The Reserve Bank has basically blamed US President Donald Trump for downgrades to Australia’s economic growth, business investment, household expenditure and slightly higher unemployment.
Clearly, a lot of that blame is credible, but you have to wonder whether this just provides cover for the Albanese government’s management of the economy where government spending is at record highs, productivity is at decade lows, and real household income per capita is going backwards and among the worst in the OECD.
The RBA’s big collection of updated forecasts all seemed to focus on Trump and trade effects, barely mentioning the homegrown problems, until the bank was asked about it.
Governor Michele Bullock admitted that regardless of Trump the domestic situation warranted a rate cut.
“If you’d looked at what was happening domestically prior to this … I think gave the board enough that, absent the international evidence, there was a case to cut,” she said in her media briefing when asked specifically if conditions were such that a rate cut was needed even in the absence of the Trump effect.
The governor mentioned a still tight labour market: “I think on the domestic side, the thing that we are still grappling with is the labour market.”
Bullock also mentioned lower consumption: “Consumption, we’ve been a little bit surprised that consumption hasn’t recovered as real incomes have started to recover. It’s been just a bit softer than we thought it would be.”
But economists listening closely, such as Deloitte Access Economics’ Stephen Smith, suggested one area that could be lifted domestically that could help prevent the realisation of the bank’s downgrades to business investment, economic growth and slightly higher unemployment.
“RBA cuts rates – all eyes now on productivity,” Smith said. “Treasurer Jim Chalmers noted that a focus of the coming three years will ‘be primarily productivity without forgetting inflation’. The intention to focus on fixing Australia’s lacklustre productivity growth is welcome.”
Productivity is languishing at -1.5 per cent, according to the RBA’s own figures. The bank has forecast an optimistic growth rate in productivity of 0.9 per cent. Without it business will have to pay more in labour costs just to get the same amount of output.
Asked how the bank thought productivity could turn around Bullock admitted she didn’t actually know. “I think there’s enough to think there’s a great deal of uncertainty about productivity. I can’t tell you what’s going to turn it around,” she said. “What is the answer? I don’t know.”
While the bank’s key measure of underlying inflation is back within the target range again, Bullock also admitted there was a risk businesses might not be able to keep absorbing rising costs from rising energy prices (which are largely ignored by the bank because they are volatile) and less productive labour – wages growth is now above where the bank expects it to peak as productivity is falling. If businesses can’t absorb higher input costs, any more rises will have to be passed on to the consumer, who is already constrained by lower income.
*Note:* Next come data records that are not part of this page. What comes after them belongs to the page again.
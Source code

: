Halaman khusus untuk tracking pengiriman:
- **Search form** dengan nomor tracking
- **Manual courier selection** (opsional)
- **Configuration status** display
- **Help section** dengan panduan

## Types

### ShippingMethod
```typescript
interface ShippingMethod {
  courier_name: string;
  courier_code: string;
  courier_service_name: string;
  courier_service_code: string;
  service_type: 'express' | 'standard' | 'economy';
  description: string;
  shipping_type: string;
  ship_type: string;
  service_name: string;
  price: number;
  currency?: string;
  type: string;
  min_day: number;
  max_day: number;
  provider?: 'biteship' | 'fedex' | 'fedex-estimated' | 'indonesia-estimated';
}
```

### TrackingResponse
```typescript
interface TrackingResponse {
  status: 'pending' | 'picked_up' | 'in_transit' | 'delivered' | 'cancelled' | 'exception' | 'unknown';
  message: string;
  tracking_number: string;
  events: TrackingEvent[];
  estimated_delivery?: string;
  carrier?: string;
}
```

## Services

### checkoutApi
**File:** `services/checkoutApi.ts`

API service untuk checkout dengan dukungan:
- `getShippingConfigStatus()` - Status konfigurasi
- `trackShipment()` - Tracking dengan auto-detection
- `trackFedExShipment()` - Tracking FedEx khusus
“Is there a risk that some of these cost increases could feed back into inflation as the economy starts to recover? Yes, there is. But we’re judging that. The sign so far, and the evidence so far is that that’s not happening, but we’ll remain alert to it,” Bullock said.
Given the bank specifically said “we have made the judgment that global trade developments will overall be disinflationary for Australia”, then any restoking of inflation might have to be thought about from the perspective of what is going on domestically.
Maybe Australia ought to take a longer, harder look at itself before blaming everything on Trump’s extreme trade policies.